In-person consignment and resale are thriving in New York City, if only because space limits force inhabitants to clear out their wardrobes. Buyers and sellers are treated appropriately luxe at ultra-luxury retailers such as What Goes Around Comes Around, Designer Revival, and Encore (which has been open since 1954 and boasts customers such as Jacqueline Kennedy Onassis), as they hand-off their Chanel flap bag or browse the five- or even six-digit Hermès. (For example, the Himalaya Birkin 35 may cost literally millions of dollars.)
"If I'm going to spend $30,000 on a bag, I want to walk into the store," Celesta says. "I'd want to check at the specifics. I'm looking to see if there's something that catches my eye that you don't often see online."
If you're seeking to sell a handbag at a professional auction, especially one with a real auction block, I'm curious why you're reading this instead of sunning on a yacht in Sardinia or somewhere else. "Auction houses frequently charge the greatest fees, and you're usually looking at a consignment system," explains Gross. "I would use this option just if you are selling a collection of exceptionally rare and valuable goods. Otherwise, you risk incurring exorbitant fees and, in some situations, having to wait until your item fits into an auction on their calendar."
Get Out There, And Keep Your Eyes Peeled For The Next Big Thing!
You've done your research, outlined your objectives, and found the finest venue to help you reach them. According to our estimation, you're ready to sell. However, because the luxury resale market is changing so rapidly (it is anticipated to grow by 42% between 2021 and 2025), you may want to change your methods in a few years.
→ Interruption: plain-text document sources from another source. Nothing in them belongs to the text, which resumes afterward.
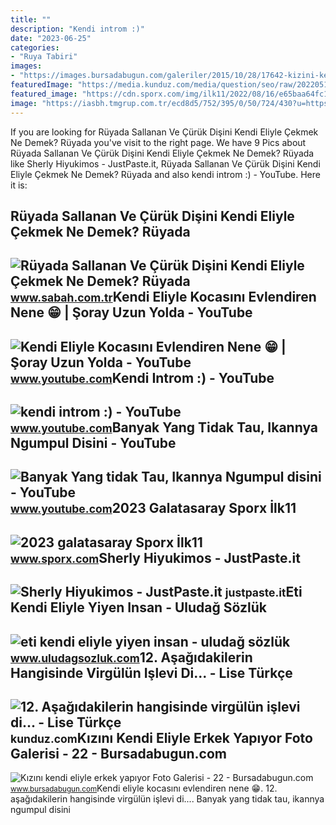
 ```yaml
---
title: ""
description: "Kendi introm :)"
date: "2023-06-25"
categories:
- "Ruya Tabiri"
images:
- "https://images.bursadabugun.com/galeriler/2015/10/28/17642-kizini-kendi-eliyle-erkek-yapiyor-5630c2b7b95c4.jpg"
featuredImage: "https://media.kunduz.com/media/question/seo/raw/20220514202422745084-3660839.jpeg?h=512"
featured_image: "https://cdn.sporx.com/img/ilk11/2022/08/16/e65baa64fc14bb2eac298d9b541149642123820.jpg"
image: "https://iasbh.tmgrup.com.tr/ecd8d5/752/395/0/50/724/430?u=https://isbh.tmgrup.com.tr/sbh/2021/09/27/ruyada-disini-kendi-eliyle-cikarmak-ne-anlama-gelir-ruyada-sallanan-ve-curuk-disini-kendi-eliyle-cekmek-ne-demek-1632722329845.jpg"
---
```


If you are looking for Rüyada Sallanan Ve Çürük Dişini Kendi Eliyle Çekmek Ne Demek? Rüyada you've visit to the right page. We have 9 Pics about Rüyada Sallanan Ve Çürük Dişini Kendi Eliyle Çekmek Ne Demek? Rüyada like Sherly Hiyukimos - JustPaste.it, Rüyada Sallanan Ve Çürük Dişini Kendi Eliyle Çekmek Ne Demek? Rüyada and also kendi introm :) - YouTube. Here it is:

Rüyada Sallanan Ve Çürük Dişini Kendi Eliyle Çekmek Ne Demek? Rüyada
--------------------------------------------------------------------

 ![Rüyada Sallanan Ve Çürük Dişini Kendi Eliyle Çekmek Ne Demek? Rüyada](https://iasbh.tmgrup.com.tr/ecd8d5/752/395/0/50/724/430?u=https://isbh.tmgrup.com.tr/sbh/2021/09/27/ruyada-disini-kendi-eliyle-cikarmak-ne-anlama-gelir-ruyada-sallanan-ve-curuk-disini-kendi-eliyle-cekmek-ne-demek-1632722329845.jpg) <small>www.sabah.com.tr</small>Kendi Eliyle Kocasını Evlendiren Nene 😁 | Şoray Uzun Yolda - YouTube
--------------------------------------------------------------------

 ![Kendi Eliyle Kocasını Evlendiren Nene 😁 | Şoray Uzun Yolda - YouTube](https://i.ytimg.com/vi/Fqz_7MCy0c0/maxresdefault.jpg) <small>www.youtube.com</small>Kendi Introm :) - YouTube
-------------------------

 ![kendi introm :) - YouTube](https://i.ytimg.com/vi/fCk3VlW4OPg/maxresdefault.jpg) <small>www.youtube.com</small>Banyak Yang Tidak Tau, Ikannya Ngumpul Disini - YouTube
-------------------------------------------------------

 ![Banyak Yang tidak Tau, Ikannya Ngumpul disini - YouTube](https://i.ytimg.com/vi/lg5Pws6fcR8/maxresdefault.jpg) <small>www.youtube.com</small>2023 Galatasaray Sporx İlk11
----------------------------

 ![2023 galatasaray Sporx İlk11](https://cdn.sporx.com/img/ilk11/2022/08/16/e65baa64fc14bb2eac298d9b541149642123820.jpg) <small>www.sporx.com</small>Sherly Hiyukimos - JustPaste.it
-------------------------------

 ![Sherly Hiyukimos - JustPaste.it](https://justpaste.it/img/small/0308dd9c6ee9115ff66b32a59f4dc757.jpg) <small>justpaste.it</small>Eti Kendi Eliyle Yiyen Insan - Uludağ Sözlük
--------------------------------------------

 ![eti kendi eliyle yiyen insan - uludağ sözlük](https://galeri13.uludagsozluk.com/648/eti-kendi-eliyle-yiyen-insan_1476723.gif) <small>www.uludagsozluk.com</small>12. Aşağıdakilerin Hangisinde Virgülün Işlevi Di... - Lise Türkçe
-----------------------------------------------------------------

 ![12. Aşağıdakilerin hangisinde virgülün işlevi di... - Lise Türkçe](https://media.kunduz.com/media/question/seo/raw/20220514202422745084-3660839.jpeg?h=512) <small>kunduz.com</small>Kızını Kendi Eliyle Erkek Yapıyor Foto Galerisi - 22 - Bursadabugun.com
-----------------------------------------------------------------------

 ![Kızını kendi eliyle erkek yapıyor Foto Galerisi - 22 - Bursadabugun.com](https://images.bursadabugun.com/galeriler/2015/10/28/17642-kizini-kendi-eliyle-erkek-yapiyor-5630c2b7b95c4.jpg) <small>www.bursadabugun.com</small>Kendi eliyle kocasını evlendiren nene 😁. 12. aşağıdakilerin hangisinde virgülün işlevi di.... Banyak yang tidak tau, ikannya ngumpul disini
One trend Hurst is keeping an eye on is social selling, in which people use their digital followings, no matter how large, to sell products directly.
"I've even sold some designer stuff on Instagram," Hurst adds. "People have come to trust me after seeing my purchasing habits and understanding where I shop. They are aware of who they are purchasing from." Whatever technique is used, and regardless of how much blood, sweat, tears, or commission fees are used, sellers can rest certain that there will always be someone on the other end of the transaction who will fall in love with their handbag all over again.